In the records below, begin at the line containing "<td>POS</td>" and end at the line containing "<li><strong>Contracts</strong> – Public"; quote every line in that span exactly, including both boundary lines, and no others.

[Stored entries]

:::::

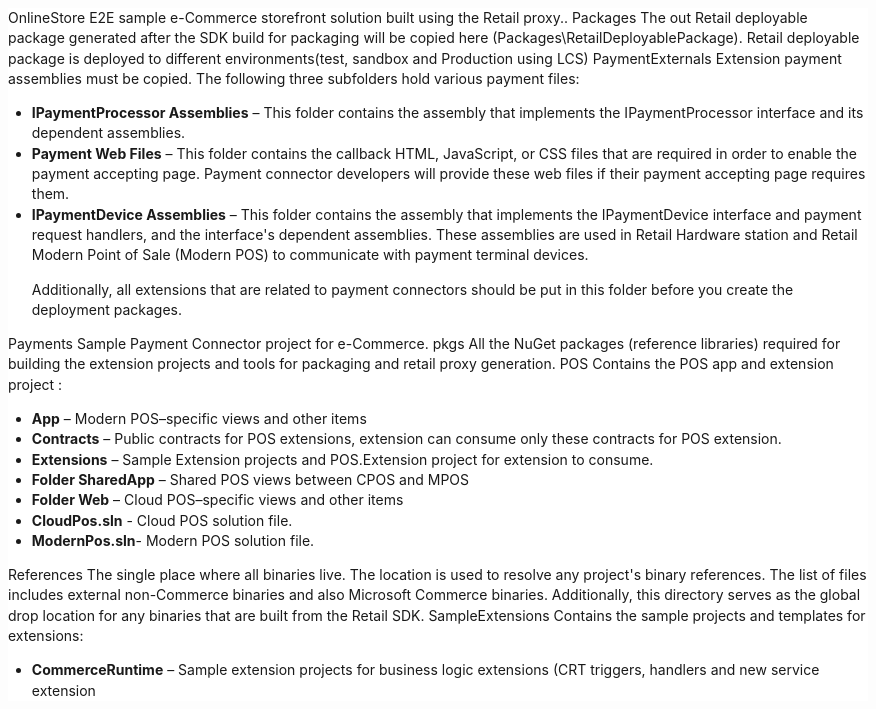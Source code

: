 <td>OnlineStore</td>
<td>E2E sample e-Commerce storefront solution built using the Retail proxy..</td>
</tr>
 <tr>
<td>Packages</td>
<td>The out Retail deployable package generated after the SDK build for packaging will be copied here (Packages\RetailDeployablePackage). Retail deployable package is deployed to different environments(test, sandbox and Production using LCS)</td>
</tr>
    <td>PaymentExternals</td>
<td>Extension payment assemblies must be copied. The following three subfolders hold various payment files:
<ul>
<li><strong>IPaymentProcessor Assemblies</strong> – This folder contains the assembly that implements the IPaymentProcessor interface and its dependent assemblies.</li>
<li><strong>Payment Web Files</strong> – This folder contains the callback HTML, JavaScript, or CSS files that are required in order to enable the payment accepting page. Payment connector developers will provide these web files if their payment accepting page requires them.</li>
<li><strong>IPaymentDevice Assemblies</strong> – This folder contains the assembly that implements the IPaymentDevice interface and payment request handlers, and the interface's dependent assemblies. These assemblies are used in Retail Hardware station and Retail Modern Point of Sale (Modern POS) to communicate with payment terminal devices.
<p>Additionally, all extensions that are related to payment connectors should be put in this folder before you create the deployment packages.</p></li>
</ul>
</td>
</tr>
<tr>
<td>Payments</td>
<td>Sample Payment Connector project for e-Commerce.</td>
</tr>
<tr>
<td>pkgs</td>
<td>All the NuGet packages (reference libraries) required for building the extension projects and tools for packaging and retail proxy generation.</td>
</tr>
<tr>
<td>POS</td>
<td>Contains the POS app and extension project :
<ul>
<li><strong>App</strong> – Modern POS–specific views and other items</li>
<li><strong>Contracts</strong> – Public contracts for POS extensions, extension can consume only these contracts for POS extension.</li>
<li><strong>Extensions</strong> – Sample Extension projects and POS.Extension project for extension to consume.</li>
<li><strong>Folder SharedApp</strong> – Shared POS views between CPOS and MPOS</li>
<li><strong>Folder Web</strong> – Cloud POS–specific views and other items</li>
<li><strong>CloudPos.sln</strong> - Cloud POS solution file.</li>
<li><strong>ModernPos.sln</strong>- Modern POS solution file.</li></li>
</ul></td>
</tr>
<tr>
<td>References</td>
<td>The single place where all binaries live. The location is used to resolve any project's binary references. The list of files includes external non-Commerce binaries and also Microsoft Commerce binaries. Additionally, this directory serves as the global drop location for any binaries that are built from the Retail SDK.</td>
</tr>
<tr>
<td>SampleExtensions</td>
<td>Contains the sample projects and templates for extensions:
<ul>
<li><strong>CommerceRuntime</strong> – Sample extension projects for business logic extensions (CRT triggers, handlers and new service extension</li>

:::::

> _Result_
<td>POS</td>
<td>Contains the POS app and extension project :
<ul>
<li><strong>App</strong> – Modern POS–specific views and other items</li>
<li><strong>Contracts</strong> – Public contracts for POS extensions, extension can consume only these contracts for POS extension.</li>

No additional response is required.